----- Supplied data

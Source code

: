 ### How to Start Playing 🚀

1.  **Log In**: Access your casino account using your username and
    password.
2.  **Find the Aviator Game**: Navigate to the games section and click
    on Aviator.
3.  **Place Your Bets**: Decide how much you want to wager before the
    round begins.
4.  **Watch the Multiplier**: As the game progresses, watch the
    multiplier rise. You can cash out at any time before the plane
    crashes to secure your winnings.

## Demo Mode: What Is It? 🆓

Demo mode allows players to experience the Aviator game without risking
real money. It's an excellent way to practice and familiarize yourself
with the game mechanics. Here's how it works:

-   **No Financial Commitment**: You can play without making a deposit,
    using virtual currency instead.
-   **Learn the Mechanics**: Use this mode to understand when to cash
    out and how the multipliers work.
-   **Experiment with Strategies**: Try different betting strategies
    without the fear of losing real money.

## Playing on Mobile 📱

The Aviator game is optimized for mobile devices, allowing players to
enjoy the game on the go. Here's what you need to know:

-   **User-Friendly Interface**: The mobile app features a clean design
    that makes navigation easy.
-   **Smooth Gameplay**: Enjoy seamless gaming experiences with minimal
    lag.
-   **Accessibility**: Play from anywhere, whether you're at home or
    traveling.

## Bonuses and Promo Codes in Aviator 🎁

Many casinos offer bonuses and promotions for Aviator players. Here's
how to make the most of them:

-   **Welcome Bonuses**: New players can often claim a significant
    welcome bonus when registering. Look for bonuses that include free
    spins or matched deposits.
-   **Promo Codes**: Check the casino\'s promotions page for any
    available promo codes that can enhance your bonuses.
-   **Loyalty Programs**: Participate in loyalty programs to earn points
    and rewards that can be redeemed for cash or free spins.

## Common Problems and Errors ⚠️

----------

Problem to solve = Set down the lines above as they stand, starting with the first line and ending with the line that contains "## Demo Mode: What Is It? 🆓".

Task response =
Source code

: ### How to Start Playing 🚀

1.  **Log In**: Access your casino account using your username and
    password.
2.  **Find the Aviator Game**: Navigate to the games section and click
    on Aviator.
3.  **Place Your Bets**: Decide how much you want to wager before the
    round begins.
4.  **Watch the Multiplier**: As the game progresses, watch the
    multiplier rise. You can cash out at any time before the plane
    crashes to secure your winnings.

## Demo Mode: What Is It? 🆓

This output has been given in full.